On Tue, Jul 30, 2013 at 8:18 AM, Klaus Ita <klaus@worstofall.com> wrote:

thank you! It turned out that really there was a corruption in the main pg
server which was 'virally' propagated to

1. streaming replica
1. replaying wal receiver
1. old backup that tried to replay the wal's

I really thought with a master and 3 backups i'd be safe.
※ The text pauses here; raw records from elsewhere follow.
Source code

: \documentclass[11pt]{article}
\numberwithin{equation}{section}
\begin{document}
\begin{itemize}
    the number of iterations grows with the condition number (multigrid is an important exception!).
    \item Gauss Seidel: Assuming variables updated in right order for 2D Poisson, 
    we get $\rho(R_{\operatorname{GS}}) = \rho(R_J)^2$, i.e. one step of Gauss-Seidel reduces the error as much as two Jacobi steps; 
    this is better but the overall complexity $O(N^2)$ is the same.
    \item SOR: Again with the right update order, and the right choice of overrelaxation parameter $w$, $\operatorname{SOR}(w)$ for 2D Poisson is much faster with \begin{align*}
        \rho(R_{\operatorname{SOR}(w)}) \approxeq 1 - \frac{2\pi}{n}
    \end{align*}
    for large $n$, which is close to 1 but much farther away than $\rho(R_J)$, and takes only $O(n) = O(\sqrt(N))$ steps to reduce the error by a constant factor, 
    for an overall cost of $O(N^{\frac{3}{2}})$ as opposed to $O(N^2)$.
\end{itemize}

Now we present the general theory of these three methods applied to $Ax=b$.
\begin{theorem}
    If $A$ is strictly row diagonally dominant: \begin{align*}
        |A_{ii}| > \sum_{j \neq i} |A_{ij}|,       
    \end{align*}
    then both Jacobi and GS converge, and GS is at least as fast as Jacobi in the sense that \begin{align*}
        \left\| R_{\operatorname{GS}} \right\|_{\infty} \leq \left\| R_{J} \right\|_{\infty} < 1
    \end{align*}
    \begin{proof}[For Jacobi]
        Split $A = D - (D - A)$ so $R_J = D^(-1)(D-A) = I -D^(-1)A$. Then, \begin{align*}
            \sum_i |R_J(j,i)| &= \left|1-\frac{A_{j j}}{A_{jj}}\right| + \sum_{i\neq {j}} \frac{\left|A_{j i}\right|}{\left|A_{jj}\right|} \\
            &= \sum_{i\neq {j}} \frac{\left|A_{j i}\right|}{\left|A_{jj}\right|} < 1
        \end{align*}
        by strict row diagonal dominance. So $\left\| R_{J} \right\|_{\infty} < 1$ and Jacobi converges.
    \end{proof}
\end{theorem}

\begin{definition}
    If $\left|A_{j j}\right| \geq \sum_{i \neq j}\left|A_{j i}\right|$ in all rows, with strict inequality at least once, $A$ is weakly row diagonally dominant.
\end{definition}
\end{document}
Physical corruption in the master, or logical?

#10Klaus Ita
klaus@worstofall.com
In reply to: bricklen (#9)
bugsgeneral
Re: Fwd: corrupted files

i guess logical, caused by whatever. i really cannot say, the wal files all
*look* ok, still, they lead to a situation that's a definite dead end.
we did have a hard-drive failure (one in 13) at the time, but due to raid5
+ hot spare no data should have been corrupted. i mean it's an lsi
controller, ... not fond of it, but it's not bad stuff.

lg,k

On Tue, Jul 30, 2013 at 5:29 PM, bricklen <bricklen@gmail.com> wrote:

Show quoted text

On Tue, Jul 30, 2013 at 8:18 AM, Klaus Ita <klaus@worstofall.com> wrote:

thank you! It turned out that really there was a corruption in the main
pg server which was 'virally' propagated to

1. streaming replica
1. replaying wal receiver
1. old backup that tried to replay the wal's

I really thought with a master and 3 backups i'd be safe.

Physical corruption in the master, or logical?